The cells of Escherichia coli and Salmonella typhimurium have several helical propellers, or flagella, which they use to swim. Each flagellum consists of a rotary motor embedded in the cell wall, a short (50 nm) flexible hook that acts as a universal joint, and a helical filament ≈20 nm in diameter and ≈10 μm long (1). The trajectory of an individual swimming cell consists of runs interrupted by tumbles. For most of a run, the motors turn counterclockwise when viewed from outside the cell, the filaments wrap into a tight bundle, and the cell swims along a roughly straight path. Near the end of a run, one or more of the motors reverses direction, the corresponding filaments come out of the bundle, and the cell moves erratically, or tumbles. The tumbling process is complex and involves polymorphic transitions of the filament first from the left-handed “normal” state to the right-handed “semicoiled” state, and then to the “curly-1” state (2).
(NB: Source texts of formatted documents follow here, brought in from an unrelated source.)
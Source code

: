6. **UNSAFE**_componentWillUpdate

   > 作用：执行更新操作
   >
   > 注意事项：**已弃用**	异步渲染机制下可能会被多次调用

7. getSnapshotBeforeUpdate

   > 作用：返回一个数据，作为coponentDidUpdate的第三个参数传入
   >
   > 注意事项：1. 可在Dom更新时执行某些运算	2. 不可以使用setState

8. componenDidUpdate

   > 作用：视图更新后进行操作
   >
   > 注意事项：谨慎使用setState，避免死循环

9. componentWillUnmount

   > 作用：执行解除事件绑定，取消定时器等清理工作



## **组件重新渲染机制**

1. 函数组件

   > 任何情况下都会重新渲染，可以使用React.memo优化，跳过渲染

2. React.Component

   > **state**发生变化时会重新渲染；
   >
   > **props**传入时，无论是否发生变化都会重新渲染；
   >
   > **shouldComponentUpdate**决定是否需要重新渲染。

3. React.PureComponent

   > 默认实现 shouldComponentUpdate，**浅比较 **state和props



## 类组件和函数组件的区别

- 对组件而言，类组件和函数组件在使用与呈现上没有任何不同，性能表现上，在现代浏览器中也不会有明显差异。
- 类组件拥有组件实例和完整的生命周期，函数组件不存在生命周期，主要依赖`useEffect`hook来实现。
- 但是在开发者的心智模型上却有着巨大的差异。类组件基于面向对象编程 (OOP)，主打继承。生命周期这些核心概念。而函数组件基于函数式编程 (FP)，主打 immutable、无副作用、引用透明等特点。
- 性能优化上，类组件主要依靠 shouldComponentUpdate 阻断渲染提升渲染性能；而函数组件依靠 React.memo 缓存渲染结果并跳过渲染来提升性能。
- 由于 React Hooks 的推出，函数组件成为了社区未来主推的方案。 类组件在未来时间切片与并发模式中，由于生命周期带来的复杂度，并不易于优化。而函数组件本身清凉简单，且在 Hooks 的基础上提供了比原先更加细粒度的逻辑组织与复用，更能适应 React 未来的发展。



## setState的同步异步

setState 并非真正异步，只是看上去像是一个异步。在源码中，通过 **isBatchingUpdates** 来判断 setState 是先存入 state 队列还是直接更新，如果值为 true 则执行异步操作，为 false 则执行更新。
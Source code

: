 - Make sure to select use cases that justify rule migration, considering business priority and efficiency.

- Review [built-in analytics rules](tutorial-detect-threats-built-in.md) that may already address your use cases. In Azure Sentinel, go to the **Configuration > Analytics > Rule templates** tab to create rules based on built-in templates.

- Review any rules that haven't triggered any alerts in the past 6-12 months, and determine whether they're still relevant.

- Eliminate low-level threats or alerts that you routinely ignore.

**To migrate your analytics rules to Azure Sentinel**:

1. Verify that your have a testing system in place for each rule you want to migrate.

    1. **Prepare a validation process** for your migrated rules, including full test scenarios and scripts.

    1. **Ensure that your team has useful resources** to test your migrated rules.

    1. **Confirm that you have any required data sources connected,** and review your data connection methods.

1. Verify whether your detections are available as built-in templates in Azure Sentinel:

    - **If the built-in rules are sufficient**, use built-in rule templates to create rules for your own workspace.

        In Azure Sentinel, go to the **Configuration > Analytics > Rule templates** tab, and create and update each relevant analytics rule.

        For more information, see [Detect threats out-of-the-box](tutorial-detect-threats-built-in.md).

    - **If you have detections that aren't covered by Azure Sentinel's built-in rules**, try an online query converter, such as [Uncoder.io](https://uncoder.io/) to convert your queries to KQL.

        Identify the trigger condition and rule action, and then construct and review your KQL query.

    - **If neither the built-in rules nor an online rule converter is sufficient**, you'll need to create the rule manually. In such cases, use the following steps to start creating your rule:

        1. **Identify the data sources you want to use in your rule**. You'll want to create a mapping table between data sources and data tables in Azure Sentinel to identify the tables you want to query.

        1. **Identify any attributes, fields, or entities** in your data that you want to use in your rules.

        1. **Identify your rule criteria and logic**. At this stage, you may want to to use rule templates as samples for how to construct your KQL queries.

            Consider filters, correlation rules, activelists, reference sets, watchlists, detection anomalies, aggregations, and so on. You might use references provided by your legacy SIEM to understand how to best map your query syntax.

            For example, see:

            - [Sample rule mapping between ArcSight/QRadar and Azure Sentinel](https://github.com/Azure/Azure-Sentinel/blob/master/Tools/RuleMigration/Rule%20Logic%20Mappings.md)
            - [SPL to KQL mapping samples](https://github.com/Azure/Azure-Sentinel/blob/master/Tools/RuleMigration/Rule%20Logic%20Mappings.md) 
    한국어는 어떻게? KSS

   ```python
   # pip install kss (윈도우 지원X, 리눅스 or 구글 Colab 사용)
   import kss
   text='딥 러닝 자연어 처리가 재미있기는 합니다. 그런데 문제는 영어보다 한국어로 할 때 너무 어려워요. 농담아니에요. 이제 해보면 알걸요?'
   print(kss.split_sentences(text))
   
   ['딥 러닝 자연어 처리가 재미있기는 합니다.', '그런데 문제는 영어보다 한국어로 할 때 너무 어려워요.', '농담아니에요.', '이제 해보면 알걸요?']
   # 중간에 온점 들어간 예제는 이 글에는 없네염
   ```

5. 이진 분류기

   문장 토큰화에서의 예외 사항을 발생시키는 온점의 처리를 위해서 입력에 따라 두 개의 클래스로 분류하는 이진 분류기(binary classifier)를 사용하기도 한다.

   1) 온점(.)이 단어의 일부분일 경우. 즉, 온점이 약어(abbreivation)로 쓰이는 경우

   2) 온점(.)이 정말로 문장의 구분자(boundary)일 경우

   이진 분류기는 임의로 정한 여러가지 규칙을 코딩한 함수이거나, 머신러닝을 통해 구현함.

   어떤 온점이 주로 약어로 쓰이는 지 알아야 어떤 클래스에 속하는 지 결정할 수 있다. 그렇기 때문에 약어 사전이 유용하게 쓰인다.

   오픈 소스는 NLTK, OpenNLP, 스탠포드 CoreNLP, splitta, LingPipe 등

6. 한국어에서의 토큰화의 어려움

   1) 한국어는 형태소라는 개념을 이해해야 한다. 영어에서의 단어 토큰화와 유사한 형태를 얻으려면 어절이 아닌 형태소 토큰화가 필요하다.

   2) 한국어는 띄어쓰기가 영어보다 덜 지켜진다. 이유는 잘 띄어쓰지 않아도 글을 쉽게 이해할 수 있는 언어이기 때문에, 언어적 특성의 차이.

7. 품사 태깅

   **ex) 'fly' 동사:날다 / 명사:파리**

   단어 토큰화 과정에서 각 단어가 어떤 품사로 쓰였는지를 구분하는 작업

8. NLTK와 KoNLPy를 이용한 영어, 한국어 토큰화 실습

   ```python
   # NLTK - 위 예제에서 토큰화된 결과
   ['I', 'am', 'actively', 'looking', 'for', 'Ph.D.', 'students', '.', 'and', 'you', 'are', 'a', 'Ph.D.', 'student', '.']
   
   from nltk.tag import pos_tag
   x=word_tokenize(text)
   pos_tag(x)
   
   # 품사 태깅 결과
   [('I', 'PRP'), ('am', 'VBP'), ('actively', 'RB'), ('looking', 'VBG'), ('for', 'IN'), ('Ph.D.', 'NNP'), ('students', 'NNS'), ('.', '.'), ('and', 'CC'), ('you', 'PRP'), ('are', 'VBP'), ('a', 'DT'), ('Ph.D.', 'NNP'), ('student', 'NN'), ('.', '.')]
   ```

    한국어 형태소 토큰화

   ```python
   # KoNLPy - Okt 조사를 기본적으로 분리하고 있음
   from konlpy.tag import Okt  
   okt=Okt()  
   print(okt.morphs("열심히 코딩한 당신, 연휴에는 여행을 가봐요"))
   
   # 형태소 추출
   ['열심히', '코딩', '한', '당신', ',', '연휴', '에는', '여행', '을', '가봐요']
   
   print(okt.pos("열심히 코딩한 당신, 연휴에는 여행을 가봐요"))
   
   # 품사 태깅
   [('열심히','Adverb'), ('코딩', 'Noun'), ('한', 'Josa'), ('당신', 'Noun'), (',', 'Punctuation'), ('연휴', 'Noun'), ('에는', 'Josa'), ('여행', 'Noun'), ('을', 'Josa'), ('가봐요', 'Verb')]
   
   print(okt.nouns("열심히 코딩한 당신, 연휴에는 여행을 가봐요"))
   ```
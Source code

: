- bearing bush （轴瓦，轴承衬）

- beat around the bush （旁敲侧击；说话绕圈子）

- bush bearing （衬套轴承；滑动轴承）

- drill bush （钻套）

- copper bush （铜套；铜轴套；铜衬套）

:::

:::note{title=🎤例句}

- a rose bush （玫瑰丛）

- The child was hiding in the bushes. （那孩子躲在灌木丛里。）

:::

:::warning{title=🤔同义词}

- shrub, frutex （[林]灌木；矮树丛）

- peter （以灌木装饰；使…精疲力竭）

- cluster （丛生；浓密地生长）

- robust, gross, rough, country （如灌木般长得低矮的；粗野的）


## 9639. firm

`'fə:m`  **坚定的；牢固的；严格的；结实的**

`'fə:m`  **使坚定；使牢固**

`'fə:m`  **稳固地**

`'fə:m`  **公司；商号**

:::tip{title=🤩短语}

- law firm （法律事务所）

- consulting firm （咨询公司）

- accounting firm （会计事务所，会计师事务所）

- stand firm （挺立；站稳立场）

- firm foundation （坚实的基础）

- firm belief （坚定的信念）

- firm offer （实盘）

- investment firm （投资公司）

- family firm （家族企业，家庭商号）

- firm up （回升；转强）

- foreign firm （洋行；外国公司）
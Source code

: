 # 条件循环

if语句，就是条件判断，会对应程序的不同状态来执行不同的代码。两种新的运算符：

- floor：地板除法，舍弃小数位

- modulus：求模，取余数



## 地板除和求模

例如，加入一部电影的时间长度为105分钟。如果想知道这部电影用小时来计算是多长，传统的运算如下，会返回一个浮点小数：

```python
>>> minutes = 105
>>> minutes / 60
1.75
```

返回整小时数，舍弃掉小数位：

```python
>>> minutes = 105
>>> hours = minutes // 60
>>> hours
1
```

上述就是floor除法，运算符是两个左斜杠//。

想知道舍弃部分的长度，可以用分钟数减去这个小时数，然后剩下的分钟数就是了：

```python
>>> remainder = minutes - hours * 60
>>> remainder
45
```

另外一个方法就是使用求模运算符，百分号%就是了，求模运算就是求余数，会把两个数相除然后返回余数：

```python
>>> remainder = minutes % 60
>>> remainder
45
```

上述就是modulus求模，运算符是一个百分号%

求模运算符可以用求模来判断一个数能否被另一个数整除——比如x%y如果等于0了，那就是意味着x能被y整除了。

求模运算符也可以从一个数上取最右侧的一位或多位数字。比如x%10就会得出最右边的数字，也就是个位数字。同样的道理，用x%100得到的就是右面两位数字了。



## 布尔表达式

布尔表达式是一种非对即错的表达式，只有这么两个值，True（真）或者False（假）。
The first transition reorients the cell body. When the motors resume their counterclockwise rotation, the curly-1 filaments transform directly to the normal state and rejoin the bundle, and the cell resumes its initial speed (2).
The chemotaxis strategy of E. coli is to decrease the likelihood of tumbling during runs that happen to carry the cell toward higher concentrations of chemoattractants. Thus, the formation and dispersal of the helical bundle is central to bacterial chemotaxis. Since the radius of the flagellar filament is well below optical wavelengths, and the motor rotation is relatively rapid (100 Hz), it is difficult to study the mechanics of the bundling process directly. Therefore, we built a macroscopic scale-model system consisting of flexible rotating helices in a very viscous fluid. By including the viscous fluid and properly accounting for the relative strengths of viscous and elastic stresses, our scale model builds on and extends the work of Macnab, who studied the geometry of rotating flexible helices in a bundle (3).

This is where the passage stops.